How to be a better time manager

Some of us don’t seem to be able to manage our time as we want: leaving things unfinished, being late for appointments, unable to complete the household chores or simply not finding time for ourselves.

Originally, time management referred to just business or work activities, but with time being such a precious commodity in managing a work life balance then the term has been broadened to include personal activities as well.

Major principles of time management are:

  • Setting out priorities
  • Reducing time spent on non-priorities
  • Sticking to time-related deadlines

Time management tips

Here are some tips to help you manage your time more effectively, leaving more time for you…
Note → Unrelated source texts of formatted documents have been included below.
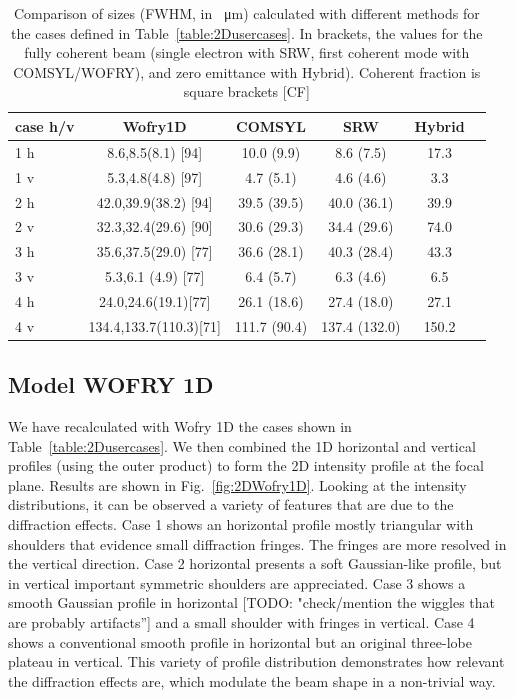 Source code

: \documentclass{iucr}              %
\newcommand{\todo}[1]{{\color{red}[TODO: "#1'']}}
\newcommand{\inblue}[1]{{\color{blue}#1}}
\begin{document}
\begin{table}[]
    \label{table:comparison}
    \caption{Comparison of sizes (FWHM, in \SI{}{\micro\meter}) calculated with different methods for the cases defined in Table~\ref{table:2Dusercases}.
    In brackets, the values for the fully coherent beam (single electron with SRW, first coherent mode with COMSYL/WOFRY), and zero emittance with Hybrid).
    Coherent fraction is square brackets \inblue{[CF]}}
    \centering
    \begin{tabular}{p{}|c|c|c|c|c|}
         case h/v &
         Wofry1D&
         COMSYL&
         SRW&
         Hybrid \\
         \hline
1 h  & 8.6,8.5(8.1) \inblue{[94]}  & 10.0 (9.9)  & 8.6 (7.5)   & 17.3 \\
1 v  & 5.3,4.8(4.8) \inblue{[97]}   & 4.7 (5.1)   & 4.6 (4.6)   & 3.3 \\
\hline
2 h  & 42.0,39.9(38.2) \inblue{[94]} & 39.5 (39.5) & 40.0 (36.1)  & 39.9 \\
2 v  & 32.3,32.4(29.6) \inblue{[90]} & 30.6 (29.3) & 34.4 (29.6)  & 74.0 \\
\hline
3 h  & 35.6,37.5(29.0) \inblue{[77]} & 36.6 (28.1) & 40.3 (28.4)  & 43.3 \\
3 v  & 5.3,6.1 (4.9)  \inblue{[77]} & 6.4 (5.7) & 6.3 (4.6)   & 6.5 \\
\hline
4 h  & 24.0,24.6(19.1)\inblue{[77]}  & 26.1 (18.6) & 27.4 (18.0)  & 27.1 \\
4 v  & 134.4,133.7(110.3)\inblue{[71]}& 111.7 (90.4) & 137.4 (132.0) & 150.2 \\
    \end{tabular}
\end{table}


\subsection{Model WOFRY 1D}
We have recalculated with Wofry 1D the cases shown in Table~\ref{table:2Dusercases}. We then combined the 1D horizontal and vertical profiles (using the outer product) to form the 2D intensity profile at the focal plane. Results are shown in Fig.~\ref{fig:2DWofry1D}. Looking at the intensity distributions, it can be observed a variety of features that are due to the diffraction effects. Case 1 shows an horizontal profile mostly triangular with shoulders that evidence small diffraction fringes. The fringes are more resolved in the vertical direction. Case 2 horizontal presents a soft Gaussian-like profile, but in vertical important symmetric shoulders are appreciated. Case 3 shows a smooth Gaussian profile in horizontal \todo{check/mention the wiggles that are probably artifacts} and a small shoulder with fringes in vertical. Case 4 shows a conventional smooth profile in horizontal but an original three-lobe plateau in vertical. This variety of profile distribution demonstrates how relevant the diffraction effects are, which modulate the beam shape in a non-trivial way.  
\end{document}
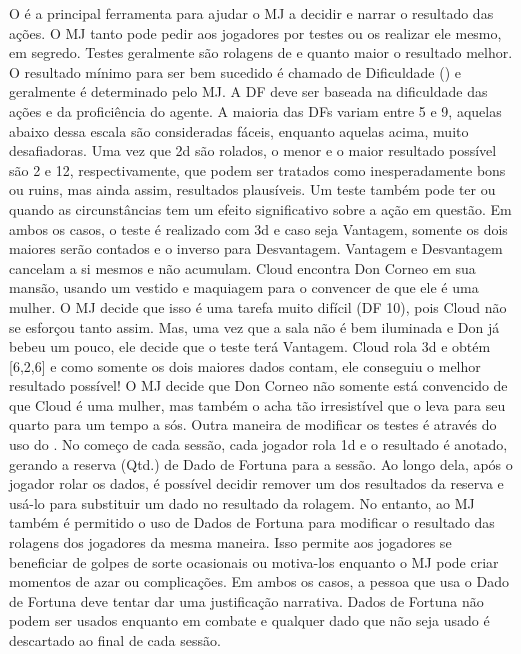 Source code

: 	O  é a principal ferramenta para ajudar o MJ a decidir e narrar o resultado das ações. 
	O MJ tanto pode pedir aos jogadores por testes ou os realizar ele mesmo, em segredo. 
	Testes geralmente são rolagens de  e quanto maior o resultado melhor. O resultado mínimo para ser bem sucedido é chamado de Dificuldade () e geralmente é determinado pelo MJ. 
	A DF deve ser baseada na dificuldade das ações e da proficiência do agente. A maioria das DFs variam entre 5 e 9, aquelas abaixo dessa escala são consideradas fáceis, enquanto aquelas acima, muito desafiadoras.
%
\ofpar
%
	Uma vez que 2d são rolados, o menor e o maior resultado possível são 2 e 12, respectivamente, que podem ser tratados como inesperadamente bons ou ruins, mas ainda assim, resultados plausíveis.
	Um teste também pode ter  ou  quando as circunstâncias tem um efeito significativo sobre a ação em questão. 
	Em ambos os casos, o teste é realizado com 3d e caso seja Vantagem, somente os dois maiores serão contados e o inverso para Desvantagem. 
	Vantagem e Desvantagem cancelam a si mesmos e não acumulam.
%
\clearpage
%
{
	Cloud encontra Don Corneo em sua mansão, usando um vestido e maquiagem para o convencer de que ele é uma mulher. 
	O MJ decide que isso é uma tarefa muito difícil (DF 10), pois Cloud não se esforçou tanto assim. 
	Mas, uma vez que a sala não é bem iluminada e Don já bebeu um pouco, ele decide que o teste terá Vantagem. 
	Cloud rola 3d e obtém [6,2,6] e como somente os dois maiores dados contam, ele conseguiu o melhor resultado possível! 
	O MJ decide que Don Corneo não somente está convencido de que Cloud é uma mulher, mas também o acha tão irresistível que o leva para seu quarto para um tempo a sós.
}
%
\ofpar
%
	Outra maneira de modificar os testes é através do uso do . 
	No começo de cada sessão, cada jogador rola 1d e o resultado é anotado, gerando a reserva (Qtd.) de Dado de Fortuna para a sessão. 
	Ao longo dela, após o jogador rolar os dados, é possível decidir remover um dos resultados da reserva e usá-lo para substituir um dado no resultado da rolagem. 
	No entanto, ao MJ também é permitido o uso de Dados de Fortuna para modificar o resultado das rolagens dos jogadores da mesma maneira. 
	Isso permite aos jogadores se beneficiar de golpes de sorte ocasionais ou motiva-los enquanto o MJ pode criar momentos de azar ou complicações. 
	Em ambos os casos, a pessoa que usa o Dado de Fortuna deve tentar dar uma justificação narrativa. Dados de Fortuna não podem ser usados enquanto em combate e qualquer dado que não seja usado é descartado ao final de cada sessão.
  1. Draw up a daily plan or to do list the evening before in order to plan the following day. This will provide you with an overview of how your day will pan out without getting caught off guard. Try to stick to this plan as much as possible.
  2. Put a time limit to each task: shopping completed by 11am, visit family by 3pm, cook dinner by 6pm, walking the dog done by 7pm, after that the time remaining is your own! These time slots prevent jobs from dragging on and eating into any time reserved for other activities. Don’t pack everything close together, leave some buffer time between each task, this will help you to wrap up one task and prepare to start the next one.
  3. Always have a clock to hand – sometimes we can get so engrossed in a task we lose track of time.
  4. Learn to say no; don’t take on more than you can handle. Manage other people’s expectations by giving them a realistic timeline: “I can’t do what you’re asking now, but how about tomorrow?” - people respond well to honesty and compromise.
  5. Delegate anything that can be done by others, this takes the pressure off you and allows you to concentrate on things that need your attention. Get the kids involved!
  6. Focus. Some of us are able to multi-task, but are we multi-tasking so much that nothing really gets done? Focus on one task at a time, we can then spend less time on one task compared to more time needed to do three things at once.
  7. Ignore distractions: we’re doing a job that needs our undivided attention and a text message comes in, do we stop what we’re doing and look/respond to the text message, throwing our concentration off the task in hand? Probably. Ask what takes you away from your work: Facebook? Twitter? Emails? Stop checking them so often, and make them harder to access by putting them out of arms reach.
  8. Try to resist short-cutting the task in hand; finish the job you’re doing, then before you start the next one block some time out in your plan to review texts or even social media.
  9. Don’t waste time on unimportant details, we generally don’t get things exactly the way we want it, ask yourself does it need to be exactly a certain way?
  10. Improve your concentration. Our mind struggles to focus if we spend eight intensive hours on tasks, so short breaks are often recommended as they allow the brain to rest before focusing again. Complete tasks that require concentration when you’re most alert and energetic, for example in the morning.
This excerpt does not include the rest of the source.